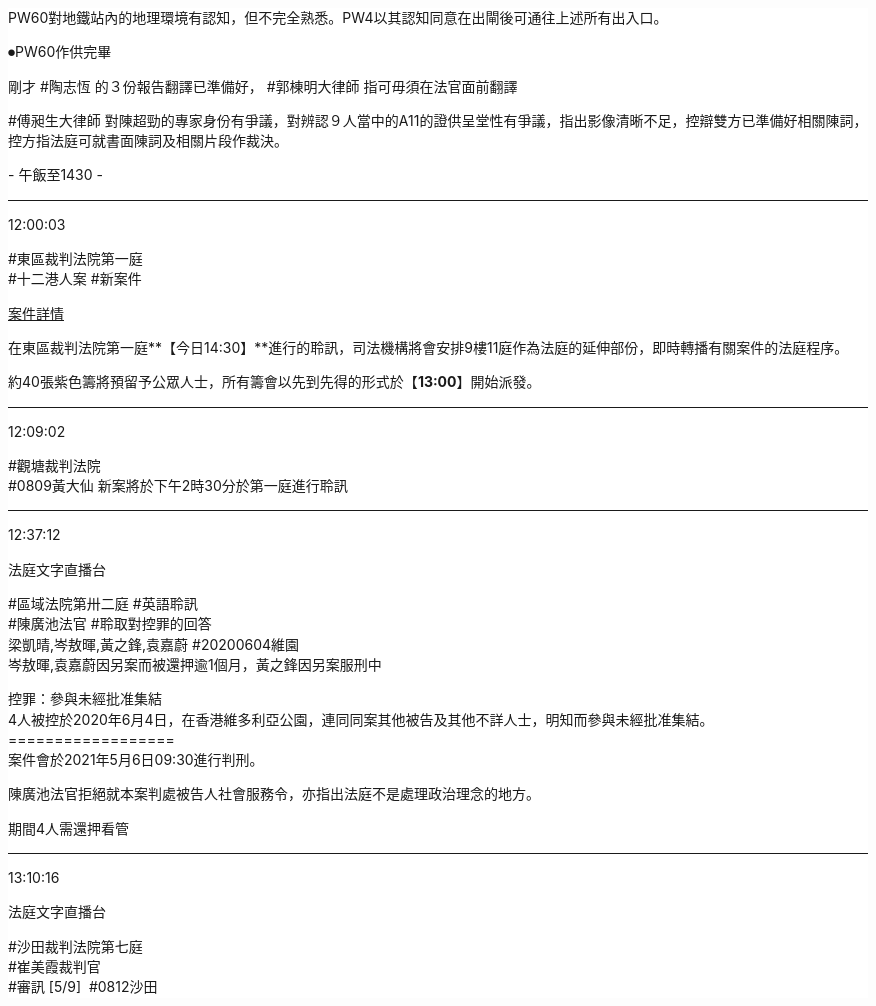 PW60對地鐵站內的地理環境有認知，但不完全熟悉。PW4以其認知同意在出閘後可通往上述所有出入口。  
  
⏺PW60作供完畢  
  
剛才 \#陶志恆 的３份報告翻譯已準備好， \#郭棟明大律師 指可毋須在法官面前翻譯  
  
\#傅昶生大律師 對陳超勁的專家身份有爭議，對辨認９人當中的A11的證供呈堂性有爭議，指出影像清晰不足，控辯雙方已準備好相關陳詞，控方指法庭可就書面陳詞及相關片段作裁決。  
  
\- 午飯至1430 -

---
      
12:00:03



\#東區裁判法院第一庭  
\#十二港人案 \#新案件  
  
[案件詳情](https://hk.appledaily.com/breaking/20210429/CARLK6E6QVBZDGGATFGQU45RJU/)  
  
在東區裁判法院第一庭**【今日14:30】**進行的聆訊，司法機構將會安排9樓11庭作為法庭的延伸部份，即時轉播有關案件的法庭程序。  
  
約40張紫色籌將預留予公眾人士，所有籌會以先到先得的形式於【**13:00**】開始派發。

---
      
12:09:02



\#觀塘裁判法院  
\#0809黃大仙 新案將於下午2時30分於第一庭進行聆訊

---
      
12:37:12

法庭文字直播台

\#區域法院第卅二庭 \#英語聆訊  
\#陳廣池法官 \#聆取對控罪的回答  
梁凱晴,岑敖暉,黃之鋒,袁嘉蔚 \#20200604維園  
岑敖暉,袁嘉蔚因另案而被還押逾1個月，黃之鋒因另案服刑中  
  
控罪：參與未經批准集結  
4人被控於2020年6月4日，在香港維多利亞公園，連同同案其他被告及其他不詳人士，明知而參與未經批准集結。  
\==================  
案件會於2021年5月6日09:30進行判刑。  
  
陳廣池法官拒絕就本案判處被告人社會服務令，亦指出法庭不是處理政治理念的地方。  
  
期間4人需還押看管

---
      
13:10:16

法庭文字直播台

\#沙田裁判法院第七庭  
\#崔美霞裁判官  
\#審訊 \[5/9\]  \#0812沙田  
  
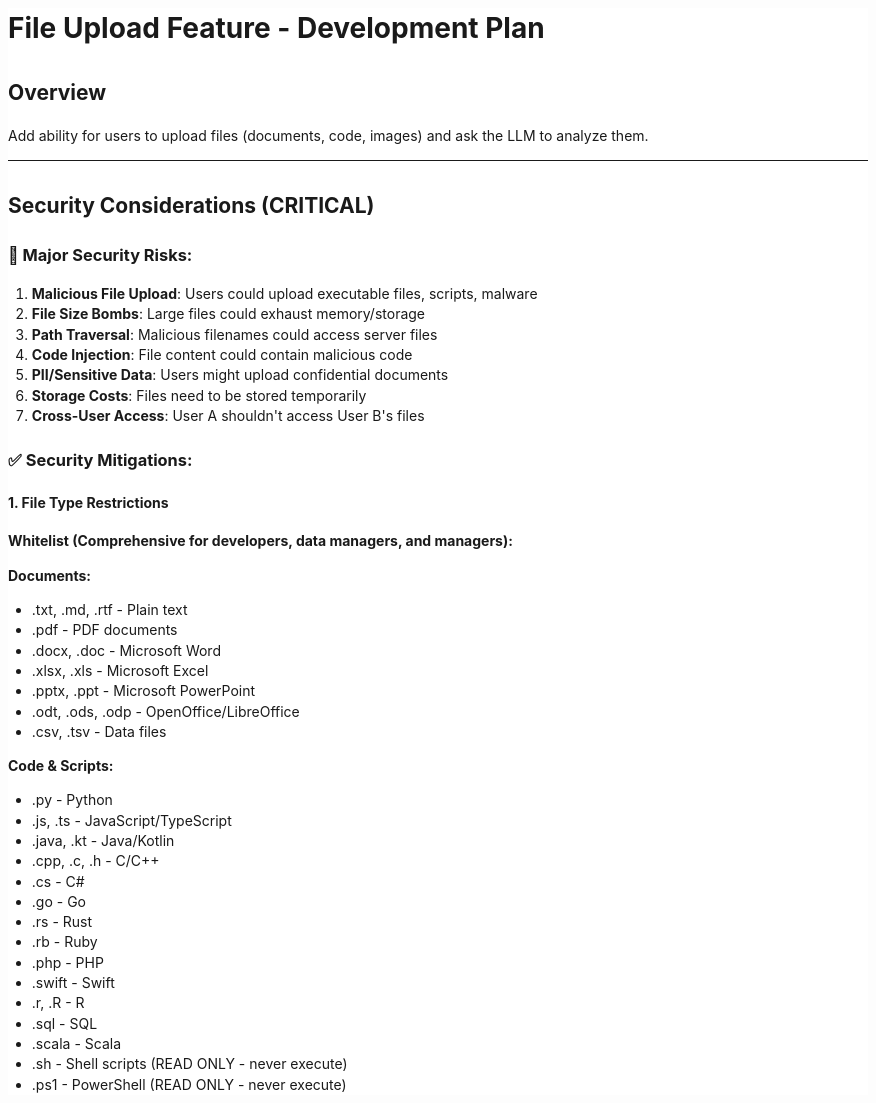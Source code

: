 # File Upload Feature - Development Plan

## Overview

Add ability for users to upload files (documents, code, images) and ask the LLM to analyze them.

---

## Security Considerations (CRITICAL)

### 🔴 Major Security Risks:
1. **Malicious File Upload**: Users could upload executable files, scripts, malware
2. **File Size Bombs**: Large files could exhaust memory/storage
3. **Path Traversal**: Malicious filenames could access server files
4. **Code Injection**: File content could contain malicious code
5. **PII/Sensitive Data**: Users might upload confidential documents
6. **Storage Costs**: Files need to be stored temporarily
7. **Cross-User Access**: User A shouldn't access User B's files

### ✅ Security Mitigations:

#### 1. File Type Restrictions

**Whitelist (Comprehensive for developers, data managers, and managers):**

**Documents:**
- .txt, .md, .rtf - Plain text
- .pdf - PDF documents
- .docx, .doc - Microsoft Word
- .xlsx, .xls - Microsoft Excel
- .pptx, .ppt - Microsoft PowerPoint
- .odt, .ods, .odp - OpenOffice/LibreOffice
- .csv, .tsv - Data files

**Code & Scripts:**
- .py - Python
- .js, .ts - JavaScript/TypeScript
- .java, .kt - Java/Kotlin
- .cpp, .c, .h - C/C++
- .cs - C#
- .go - Go
- .rs - Rust
- .rb - Ruby
- .php - PHP
- .swift - Swift
- .r, .R - R
- .sql - SQL
- .scala - Scala
- .sh - Shell scripts (READ ONLY - never execute)
- .ps1 - PowerShell (READ ONLY - never execute)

★ ★ ★ ★

● **TASK INSTRUCTIONS**:
Everything in the records except the pictures should be printed again exactly.

● **ANSWER BELOW**:
 PW60對地鐵站內的地理環境有認知，但不完全熟悉。PW4以其認知同意在出閘後可通往上述所有出入口。  
  
⏺PW60作供完畢  
  
剛才 \#陶志恆 的３份報告翻譯已準備好， \#郭棟明大律師 指可毋須在法官面前翻譯  
  
\#傅昶生大律師 對陳超勁的專家身份有爭議，對辨認９人當中的A11的證供呈堂性有爭議，指出影像清晰不足，控辯雙方已準備好相關陳詞，控方指法庭可就書面陳詞及相關片段作裁決。  
  
\- 午飯至1430 -

---
      
12:00:03



\#東區裁判法院第一庭  
\#十二港人案 \#新案件  
  
[案件詳情](https://hk.appledaily.com/breaking/20210429/CARLK6E6QVBZDGGATFGQU45RJU/)  
  
在東區裁判法院第一庭**【今日14:30】**進行的聆訊，司法機構將會安排9樓11庭作為法庭的延伸部份，即時轉播有關案件的法庭程序。  
  
約40張紫色籌將預留予公眾人士，所有籌會以先到先得的形式於【**13:00**】開始派發。

---
      
12:09:02



\#觀塘裁判法院  
\#0809黃大仙 新案將於下午2時30分於第一庭進行聆訊

---
      
12:37:12

法庭文字直播台

\#區域法院第卅二庭 \#英語聆訊  
\#陳廣池法官 \#聆取對控罪的回答  
梁凱晴,岑敖暉,黃之鋒,袁嘉蔚 \#20200604維園  
岑敖暉,袁嘉蔚因另案而被還押逾1個月，黃之鋒因另案服刑中  
  
控罪：參與未經批准集結  
4人被控於2020年6月4日，在香港維多利亞公園，連同同案其他被告及其他不詳人士，明知而參與未經批准集結。  
\==================  
案件會於2021年5月6日09:30進行判刑。  
  
陳廣池法官拒絕就本案判處被告人社會服務令，亦指出法庭不是處理政治理念的地方。  
  
期間4人需還押看管

---
      
13:10:16

法庭文字直播台

\#沙田裁判法院第七庭  
\#崔美霞裁判官  
\#審訊 \[5/9\]  \#0812沙田  
  
Source code

: # File Upload Feature - Development Plan

## Overview

Add ability for users to upload files (documents, code, images) and ask the LLM to analyze them.

---

## Security Considerations (CRITICAL)

### 🔴 Major Security Risks:
1. **Malicious File Upload**: Users could upload executable files, scripts, malware
2. **File Size Bombs**: Large files could exhaust memory/storage
3. **Path Traversal**: Malicious filenames could access server files
4. **Code Injection**: File content could contain malicious code
5. **PII/Sensitive Data**: Users might upload confidential documents
6. **Storage Costs**: Files need to be stored temporarily
7. **Cross-User Access**: User A shouldn't access User B's files

### ✅ Security Mitigations:

#### 1. File Type Restrictions

**Whitelist (Comprehensive for developers, data managers, and managers):**

**Documents:**
- .txt, .md, .rtf - Plain text
- .pdf - PDF documents
- .docx, .doc - Microsoft Word
- .xlsx, .xls - Microsoft Excel
- .pptx, .ppt - Microsoft PowerPoint
- .odt, .ods, .odp - OpenOffice/LibreOffice
- .csv, .tsv - Data files

**Code & Scripts:**
- .py - Python
- .js, .ts - JavaScript/TypeScript
- .java, .kt - Java/Kotlin
- .cpp, .c, .h - C/C++
- .cs - C#
- .go - Go
- .rs - Rust
- .rb - Ruby
- .php - PHP
- .swift - Swift
- .r, .R - R
- .sql - SQL
- .scala - Scala
- .sh - Shell scripts (READ ONLY - never execute)
- .ps1 - PowerShell (READ ONLY - never execute)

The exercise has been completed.